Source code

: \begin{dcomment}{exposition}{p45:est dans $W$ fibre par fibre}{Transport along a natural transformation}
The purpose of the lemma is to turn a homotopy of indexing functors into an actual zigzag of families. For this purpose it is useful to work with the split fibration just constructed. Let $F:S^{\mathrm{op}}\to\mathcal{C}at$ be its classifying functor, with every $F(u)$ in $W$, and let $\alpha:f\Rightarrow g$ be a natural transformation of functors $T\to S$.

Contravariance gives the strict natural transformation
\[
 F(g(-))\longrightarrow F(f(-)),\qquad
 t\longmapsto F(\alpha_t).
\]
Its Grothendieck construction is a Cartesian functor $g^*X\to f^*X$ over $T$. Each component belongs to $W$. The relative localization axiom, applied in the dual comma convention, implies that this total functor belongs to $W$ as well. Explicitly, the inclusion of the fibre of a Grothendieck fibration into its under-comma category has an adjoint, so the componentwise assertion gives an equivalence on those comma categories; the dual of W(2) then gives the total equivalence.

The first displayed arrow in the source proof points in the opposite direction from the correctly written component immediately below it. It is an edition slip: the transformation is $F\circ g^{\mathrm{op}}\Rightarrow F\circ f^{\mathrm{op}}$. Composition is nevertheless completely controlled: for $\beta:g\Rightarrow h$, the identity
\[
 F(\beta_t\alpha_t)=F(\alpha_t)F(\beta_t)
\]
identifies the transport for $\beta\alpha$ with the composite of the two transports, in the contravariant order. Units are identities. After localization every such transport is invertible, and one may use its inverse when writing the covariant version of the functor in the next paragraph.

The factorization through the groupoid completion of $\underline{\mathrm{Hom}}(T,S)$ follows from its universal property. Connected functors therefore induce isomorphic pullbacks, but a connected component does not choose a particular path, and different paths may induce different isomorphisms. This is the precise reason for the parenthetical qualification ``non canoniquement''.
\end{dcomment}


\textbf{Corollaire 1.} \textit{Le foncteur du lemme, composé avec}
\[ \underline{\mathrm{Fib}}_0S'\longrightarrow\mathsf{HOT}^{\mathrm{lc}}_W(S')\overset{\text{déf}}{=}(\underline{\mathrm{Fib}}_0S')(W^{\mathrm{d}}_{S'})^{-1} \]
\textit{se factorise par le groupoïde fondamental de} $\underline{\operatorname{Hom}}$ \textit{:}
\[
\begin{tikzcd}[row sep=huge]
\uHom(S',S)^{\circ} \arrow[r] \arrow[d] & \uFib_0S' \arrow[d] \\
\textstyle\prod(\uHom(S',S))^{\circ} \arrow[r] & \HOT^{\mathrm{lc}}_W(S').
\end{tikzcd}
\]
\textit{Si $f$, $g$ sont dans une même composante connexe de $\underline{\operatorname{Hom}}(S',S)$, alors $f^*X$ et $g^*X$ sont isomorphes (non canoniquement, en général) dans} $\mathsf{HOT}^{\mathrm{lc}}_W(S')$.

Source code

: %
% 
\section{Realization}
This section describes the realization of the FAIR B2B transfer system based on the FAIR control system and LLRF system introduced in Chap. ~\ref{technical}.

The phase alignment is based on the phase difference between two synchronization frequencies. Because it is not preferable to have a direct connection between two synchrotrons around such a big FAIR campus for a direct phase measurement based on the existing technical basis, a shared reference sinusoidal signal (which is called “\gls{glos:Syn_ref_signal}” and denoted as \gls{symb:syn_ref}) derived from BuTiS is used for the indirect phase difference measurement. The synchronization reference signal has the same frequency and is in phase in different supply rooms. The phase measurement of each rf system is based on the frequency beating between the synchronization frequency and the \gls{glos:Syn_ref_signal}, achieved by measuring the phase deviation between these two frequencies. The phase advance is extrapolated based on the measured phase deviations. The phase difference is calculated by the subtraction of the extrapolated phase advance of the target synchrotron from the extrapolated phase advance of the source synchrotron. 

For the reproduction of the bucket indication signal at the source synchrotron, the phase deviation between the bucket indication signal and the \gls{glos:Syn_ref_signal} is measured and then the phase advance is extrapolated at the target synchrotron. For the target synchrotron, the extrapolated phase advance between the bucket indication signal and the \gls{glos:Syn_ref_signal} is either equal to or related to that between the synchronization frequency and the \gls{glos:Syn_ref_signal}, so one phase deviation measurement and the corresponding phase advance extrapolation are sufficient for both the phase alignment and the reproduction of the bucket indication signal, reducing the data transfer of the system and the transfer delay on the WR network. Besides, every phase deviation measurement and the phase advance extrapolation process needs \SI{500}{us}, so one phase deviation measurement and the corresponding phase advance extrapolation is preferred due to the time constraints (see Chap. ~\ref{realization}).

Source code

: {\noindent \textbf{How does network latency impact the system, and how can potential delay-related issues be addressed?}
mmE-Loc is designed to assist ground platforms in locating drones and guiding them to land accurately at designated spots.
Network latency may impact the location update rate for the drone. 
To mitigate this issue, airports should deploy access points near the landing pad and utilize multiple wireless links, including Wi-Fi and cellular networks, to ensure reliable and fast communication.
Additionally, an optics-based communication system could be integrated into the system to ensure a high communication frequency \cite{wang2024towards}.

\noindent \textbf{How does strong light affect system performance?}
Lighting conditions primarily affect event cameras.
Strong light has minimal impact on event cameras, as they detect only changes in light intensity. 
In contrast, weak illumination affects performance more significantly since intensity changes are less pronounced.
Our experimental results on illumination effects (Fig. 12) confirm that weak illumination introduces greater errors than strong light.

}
⁂
# What the task asks
Across the whole listing, every line must be copied exactly.

# Result of the task
Source code

: \begin{dcomment}{exposition}{p45:est dans $W$ fibre par fibre}{Transport along a natural transformation}
The purpose of the lemma is to turn a homotopy of indexing functors into an actual zigzag of families. For this purpose it is useful to work with the split fibration just constructed. Let $F:S^{\mathrm{op}}\to\mathcal{C}at$ be its classifying functor, with every $F(u)$ in $W$, and let $\alpha:f\Rightarrow g$ be a natural transformation of functors $T\to S$.

Contravariance gives the strict natural transformation
\[
 F(g(-))\longrightarrow F(f(-)),\qquad
 t\longmapsto F(\alpha_t).
\]
Its Grothendieck construction is a Cartesian functor $g^*X\to f^*X$ over $T$. Each component belongs to $W$. The relative localization axiom, applied in the dual comma convention, implies that this total functor belongs to $W$ as well. Explicitly, the inclusion of the fibre of a Grothendieck fibration into its under-comma category has an adjoint, so the componentwise assertion gives an equivalence on those comma categories; the dual of W(2) then gives the total equivalence.

The first displayed arrow in the source proof points in the opposite direction from the correctly written component immediately below it. It is an edition slip: the transformation is $F\circ g^{\mathrm{op}}\Rightarrow F\circ f^{\mathrm{op}}$. Composition is nevertheless completely controlled: for $\beta:g\Rightarrow h$, the identity
\[
 F(\beta_t\alpha_t)=F(\alpha_t)F(\beta_t)
\]
identifies the transport for $\beta\alpha$ with the composite of the two transports, in the contravariant order. Units are identities. After localization every such transport is invertible, and one may use its inverse when writing the covariant version of the functor in the next paragraph.

The factorization through the groupoid completion of $\underline{\mathrm{Hom}}(T,S)$ follows from its universal property. Connected functors therefore induce isomorphic pullbacks, but a connected component does not choose a particular path, and different paths may induce different isomorphisms. This is the precise reason for the parenthetical qualification ``non canoniquement''.
\end{dcomment}


\textbf{Corollaire 1.} \textit{Le foncteur du lemme, composé avec}
\[ \underline{\mathrm{Fib}}_0S'\longrightarrow\mathsf{HOT}^{\mathrm{lc}}_W(S')\overset{\text{déf}}{=}(\underline{\mathrm{Fib}}_0S')(W^{\mathrm{d}}_{S'})^{-1} \]
\textit{se factorise par le groupoïde fondamental de} $\underline{\operatorname{Hom}}$ \textit{:}
\[
\begin{tikzcd}[row sep=huge]
\uHom(S',S)^{\circ} \arrow[r] \arrow[d] & \uFib_0S' \arrow[d] \\
\textstyle\prod(\uHom(S',S))^{\circ} \arrow[r] & \HOT^{\mathrm{lc}}_W(S').
\end{tikzcd}
\]
\textit{Si $f$, $g$ sont dans une même composante connexe de $\underline{\operatorname{Hom}}(S',S)$, alors $f^*X$ et $g^*X$ sont isomorphes (non canoniquement, en général) dans} $\mathsf{HOT}^{\mathrm{lc}}_W(S')$.

Source code

: %
% 
\section{Realization}
This section describes the realization of the FAIR B2B transfer system based on the FAIR control system and LLRF system introduced in Chap. ~\ref{technical}.

The phase alignment is based on the phase difference between two synchronization frequencies. Because it is not preferable to have a direct connection between two synchrotrons around such a big FAIR campus for a direct phase measurement based on the existing technical basis, a shared reference sinusoidal signal (which is called “\gls{glos:Syn_ref_signal}” and denoted as \gls{symb:syn_ref}) derived from BuTiS is used for the indirect phase difference measurement. The synchronization reference signal has the same frequency and is in phase in different supply rooms. The phase measurement of each rf system is based on the frequency beating between the synchronization frequency and the \gls{glos:Syn_ref_signal}, achieved by measuring the phase deviation between these two frequencies. The phase advance is extrapolated based on the measured phase deviations. The phase difference is calculated by the subtraction of the extrapolated phase advance of the target synchrotron from the extrapolated phase advance of the source synchrotron. 

For the reproduction of the bucket indication signal at the source synchrotron, the phase deviation between the bucket indication signal and the \gls{glos:Syn_ref_signal} is measured and then the phase advance is extrapolated at the target synchrotron. For the target synchrotron, the extrapolated phase advance between the bucket indication signal and the \gls{glos:Syn_ref_signal} is either equal to or related to that between the synchronization frequency and the \gls{glos:Syn_ref_signal}, so one phase deviation measurement and the corresponding phase advance extrapolation are sufficient for both the phase alignment and the reproduction of the bucket indication signal, reducing the data transfer of the system and the transfer delay on the WR network. Besides, every phase deviation measurement and the phase advance extrapolation process needs \SI{500}{us}, so one phase deviation measurement and the corresponding phase advance extrapolation is preferred due to the time constraints (see Chap. ~\ref{realization}).

Source code

: {\noindent \textbf{How does network latency impact the system, and how can potential delay-related issues be addressed?}
mmE-Loc is designed to assist ground platforms in locating drones and guiding them to land accurately at designated spots.
Network latency may impact the location update rate for the drone. 
To mitigate this issue, airports should deploy access points near the landing pad and utilize multiple wireless links, including Wi-Fi and cellular networks, to ensure reliable and fast communication.
Additionally, an optics-based communication system could be integrated into the system to ensure a high communication frequency \cite{wang2024towards}.

\noindent \textbf{How does strong light affect system performance?}
Lighting conditions primarily affect event cameras.
Strong light has minimal impact on event cameras, as they detect only changes in light intensity. 
In contrast, weak illumination affects performance more significantly since intensity changes are less pronounced.
Our experimental results on illumination effects (Fig. 12) confirm that weak illumination introduces greater errors than strong light.

}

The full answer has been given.